(Data items)
■ ■ ■ ■
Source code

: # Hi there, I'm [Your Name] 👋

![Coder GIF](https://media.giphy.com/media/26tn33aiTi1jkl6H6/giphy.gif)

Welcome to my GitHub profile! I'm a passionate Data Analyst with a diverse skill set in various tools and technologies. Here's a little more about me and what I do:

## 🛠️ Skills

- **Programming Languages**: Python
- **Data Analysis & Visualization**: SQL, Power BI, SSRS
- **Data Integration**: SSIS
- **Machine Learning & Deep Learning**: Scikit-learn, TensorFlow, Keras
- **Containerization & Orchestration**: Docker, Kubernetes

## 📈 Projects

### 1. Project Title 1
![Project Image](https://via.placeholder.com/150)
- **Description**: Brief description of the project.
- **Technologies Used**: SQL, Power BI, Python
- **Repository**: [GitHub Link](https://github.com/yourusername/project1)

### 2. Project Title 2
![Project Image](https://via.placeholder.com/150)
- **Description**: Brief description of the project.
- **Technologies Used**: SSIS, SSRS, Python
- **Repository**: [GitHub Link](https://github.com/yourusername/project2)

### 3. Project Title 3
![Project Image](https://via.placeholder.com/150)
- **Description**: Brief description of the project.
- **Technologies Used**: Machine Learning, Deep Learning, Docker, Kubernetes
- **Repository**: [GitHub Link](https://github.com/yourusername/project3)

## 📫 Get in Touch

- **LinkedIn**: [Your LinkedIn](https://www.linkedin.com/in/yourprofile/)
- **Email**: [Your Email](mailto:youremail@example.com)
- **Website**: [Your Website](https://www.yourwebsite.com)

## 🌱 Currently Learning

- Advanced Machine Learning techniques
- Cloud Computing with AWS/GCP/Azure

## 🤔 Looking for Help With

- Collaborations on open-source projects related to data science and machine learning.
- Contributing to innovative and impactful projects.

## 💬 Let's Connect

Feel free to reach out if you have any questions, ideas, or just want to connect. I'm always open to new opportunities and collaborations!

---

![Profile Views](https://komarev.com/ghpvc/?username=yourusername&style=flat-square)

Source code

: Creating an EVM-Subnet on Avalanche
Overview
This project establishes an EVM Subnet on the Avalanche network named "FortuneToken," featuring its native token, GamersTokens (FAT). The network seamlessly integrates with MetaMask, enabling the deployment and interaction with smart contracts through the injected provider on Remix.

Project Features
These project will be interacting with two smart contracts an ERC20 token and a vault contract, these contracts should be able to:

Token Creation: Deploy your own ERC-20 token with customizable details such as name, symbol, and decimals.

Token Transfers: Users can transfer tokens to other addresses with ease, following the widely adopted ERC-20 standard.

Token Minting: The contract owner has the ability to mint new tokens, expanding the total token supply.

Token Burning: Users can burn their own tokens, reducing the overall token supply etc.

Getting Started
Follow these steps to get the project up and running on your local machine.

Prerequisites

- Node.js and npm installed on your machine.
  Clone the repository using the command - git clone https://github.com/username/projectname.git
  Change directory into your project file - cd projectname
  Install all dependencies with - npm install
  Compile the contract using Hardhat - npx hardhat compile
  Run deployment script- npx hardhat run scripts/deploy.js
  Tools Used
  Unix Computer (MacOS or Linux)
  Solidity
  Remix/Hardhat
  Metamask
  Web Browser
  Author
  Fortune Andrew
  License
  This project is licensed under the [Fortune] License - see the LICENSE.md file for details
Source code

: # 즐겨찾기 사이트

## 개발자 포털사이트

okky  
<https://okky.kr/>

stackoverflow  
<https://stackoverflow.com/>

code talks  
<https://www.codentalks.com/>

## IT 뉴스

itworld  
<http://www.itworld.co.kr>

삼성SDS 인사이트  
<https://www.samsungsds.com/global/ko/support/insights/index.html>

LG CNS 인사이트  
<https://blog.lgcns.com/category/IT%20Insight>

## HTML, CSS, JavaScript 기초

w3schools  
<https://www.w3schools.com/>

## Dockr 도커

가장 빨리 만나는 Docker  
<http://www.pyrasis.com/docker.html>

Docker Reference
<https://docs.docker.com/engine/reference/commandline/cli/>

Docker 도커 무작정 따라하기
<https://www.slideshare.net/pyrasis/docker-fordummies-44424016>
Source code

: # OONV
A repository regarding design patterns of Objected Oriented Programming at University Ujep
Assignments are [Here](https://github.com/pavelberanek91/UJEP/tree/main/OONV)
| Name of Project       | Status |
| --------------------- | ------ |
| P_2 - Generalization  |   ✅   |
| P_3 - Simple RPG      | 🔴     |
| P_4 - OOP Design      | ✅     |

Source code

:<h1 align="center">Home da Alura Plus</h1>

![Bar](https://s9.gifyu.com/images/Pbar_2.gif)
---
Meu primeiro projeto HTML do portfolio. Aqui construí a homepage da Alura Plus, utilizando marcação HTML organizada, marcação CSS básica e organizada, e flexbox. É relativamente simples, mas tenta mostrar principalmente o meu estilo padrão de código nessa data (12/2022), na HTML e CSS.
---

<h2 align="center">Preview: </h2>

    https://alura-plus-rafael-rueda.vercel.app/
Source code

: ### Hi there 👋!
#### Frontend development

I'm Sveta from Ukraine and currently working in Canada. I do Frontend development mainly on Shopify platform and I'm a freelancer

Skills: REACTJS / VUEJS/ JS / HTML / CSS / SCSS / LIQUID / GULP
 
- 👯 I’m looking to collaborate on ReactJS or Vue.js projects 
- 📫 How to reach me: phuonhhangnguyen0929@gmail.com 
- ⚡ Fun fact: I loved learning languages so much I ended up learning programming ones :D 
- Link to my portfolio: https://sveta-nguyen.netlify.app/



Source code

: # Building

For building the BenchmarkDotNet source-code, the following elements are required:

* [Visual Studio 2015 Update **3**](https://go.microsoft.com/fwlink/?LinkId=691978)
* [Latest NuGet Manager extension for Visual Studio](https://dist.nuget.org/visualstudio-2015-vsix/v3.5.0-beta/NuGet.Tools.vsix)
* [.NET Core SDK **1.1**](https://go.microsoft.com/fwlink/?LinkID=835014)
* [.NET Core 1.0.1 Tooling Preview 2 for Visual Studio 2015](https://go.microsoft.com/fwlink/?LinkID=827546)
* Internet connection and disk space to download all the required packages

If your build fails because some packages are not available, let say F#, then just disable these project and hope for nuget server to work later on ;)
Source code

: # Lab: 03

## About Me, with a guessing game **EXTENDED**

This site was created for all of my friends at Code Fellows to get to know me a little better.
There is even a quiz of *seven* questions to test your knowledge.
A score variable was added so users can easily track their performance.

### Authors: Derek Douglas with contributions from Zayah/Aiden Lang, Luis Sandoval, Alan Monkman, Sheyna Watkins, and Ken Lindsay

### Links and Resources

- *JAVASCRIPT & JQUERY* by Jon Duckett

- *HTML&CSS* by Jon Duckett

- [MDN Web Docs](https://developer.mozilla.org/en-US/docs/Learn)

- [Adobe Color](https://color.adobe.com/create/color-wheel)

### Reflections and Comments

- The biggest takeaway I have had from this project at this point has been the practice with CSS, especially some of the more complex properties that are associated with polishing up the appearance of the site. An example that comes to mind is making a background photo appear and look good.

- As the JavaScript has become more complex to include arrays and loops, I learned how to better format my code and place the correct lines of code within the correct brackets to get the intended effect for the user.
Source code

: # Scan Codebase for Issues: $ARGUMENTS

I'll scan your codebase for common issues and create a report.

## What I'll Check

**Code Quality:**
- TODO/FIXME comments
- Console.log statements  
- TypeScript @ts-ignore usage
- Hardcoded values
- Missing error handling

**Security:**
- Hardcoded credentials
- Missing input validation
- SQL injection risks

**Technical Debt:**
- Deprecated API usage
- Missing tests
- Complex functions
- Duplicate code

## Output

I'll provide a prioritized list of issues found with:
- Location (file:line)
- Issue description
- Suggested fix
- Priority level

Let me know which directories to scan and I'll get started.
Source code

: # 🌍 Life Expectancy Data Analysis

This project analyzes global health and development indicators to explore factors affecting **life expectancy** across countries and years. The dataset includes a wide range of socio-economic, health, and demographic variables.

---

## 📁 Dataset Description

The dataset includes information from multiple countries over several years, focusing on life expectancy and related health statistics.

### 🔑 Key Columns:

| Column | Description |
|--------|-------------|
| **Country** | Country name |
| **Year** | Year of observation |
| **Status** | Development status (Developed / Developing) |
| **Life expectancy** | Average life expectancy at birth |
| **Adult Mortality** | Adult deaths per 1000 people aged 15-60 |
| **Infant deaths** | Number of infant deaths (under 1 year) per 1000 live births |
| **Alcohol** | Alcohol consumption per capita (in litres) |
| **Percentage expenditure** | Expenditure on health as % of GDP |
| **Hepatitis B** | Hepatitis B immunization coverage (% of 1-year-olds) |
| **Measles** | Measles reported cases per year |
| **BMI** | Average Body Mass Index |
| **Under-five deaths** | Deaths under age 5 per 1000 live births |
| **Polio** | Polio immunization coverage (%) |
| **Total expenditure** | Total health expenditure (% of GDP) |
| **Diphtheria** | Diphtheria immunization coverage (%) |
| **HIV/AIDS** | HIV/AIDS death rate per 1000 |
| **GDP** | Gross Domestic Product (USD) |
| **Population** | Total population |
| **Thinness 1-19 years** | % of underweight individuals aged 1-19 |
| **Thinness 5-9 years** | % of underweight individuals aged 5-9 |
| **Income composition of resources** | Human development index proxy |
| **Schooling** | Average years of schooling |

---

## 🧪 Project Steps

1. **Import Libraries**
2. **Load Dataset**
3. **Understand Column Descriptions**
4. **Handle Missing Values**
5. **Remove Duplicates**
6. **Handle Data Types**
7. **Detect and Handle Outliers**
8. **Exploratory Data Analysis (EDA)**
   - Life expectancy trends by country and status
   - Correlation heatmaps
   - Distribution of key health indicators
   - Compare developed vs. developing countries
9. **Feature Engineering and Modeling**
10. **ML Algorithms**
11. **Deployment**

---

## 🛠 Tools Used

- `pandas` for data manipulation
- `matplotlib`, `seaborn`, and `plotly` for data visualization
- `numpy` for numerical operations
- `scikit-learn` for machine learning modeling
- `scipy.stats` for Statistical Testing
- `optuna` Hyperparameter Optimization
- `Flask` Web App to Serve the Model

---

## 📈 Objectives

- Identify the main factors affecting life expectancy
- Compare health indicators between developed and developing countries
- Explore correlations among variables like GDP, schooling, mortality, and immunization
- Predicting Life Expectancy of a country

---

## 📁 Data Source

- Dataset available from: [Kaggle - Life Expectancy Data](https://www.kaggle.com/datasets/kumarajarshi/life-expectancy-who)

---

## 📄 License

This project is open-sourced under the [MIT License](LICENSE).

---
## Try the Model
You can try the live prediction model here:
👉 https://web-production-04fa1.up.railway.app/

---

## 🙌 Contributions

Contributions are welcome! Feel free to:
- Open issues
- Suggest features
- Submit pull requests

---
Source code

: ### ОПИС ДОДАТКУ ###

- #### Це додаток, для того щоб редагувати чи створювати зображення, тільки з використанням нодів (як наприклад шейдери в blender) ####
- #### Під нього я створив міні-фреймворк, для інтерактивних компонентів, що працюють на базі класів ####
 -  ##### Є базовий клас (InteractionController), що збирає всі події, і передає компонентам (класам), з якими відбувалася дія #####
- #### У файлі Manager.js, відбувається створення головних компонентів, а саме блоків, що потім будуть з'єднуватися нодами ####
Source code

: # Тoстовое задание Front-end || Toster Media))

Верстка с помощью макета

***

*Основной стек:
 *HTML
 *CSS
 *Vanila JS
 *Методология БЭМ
■ ■ ■ ■
**WORK TO COMPLETE:** Give again exactly, and only, the lines above starting at the one with "A score variable" and ending at the one with "### Reflections and Comments".

**SOLUTION:**
A score variable was added so users can easily track their performance.

### Authors: Derek Douglas with contributions from Zayah/Aiden Lang, Luis Sandoval, Alan Monkman, Sheyna Watkins, and Ken Lindsay

### Links and Resources

- *JAVASCRIPT & JQUERY* by Jon Duckett

- *HTML&CSS* by Jon Duckett

- [MDN Web Docs](https://developer.mozilla.org/en-US/docs/Learn)

- [Adobe Color](https://color.adobe.com/create/color-wheel)

### Reflections and Comments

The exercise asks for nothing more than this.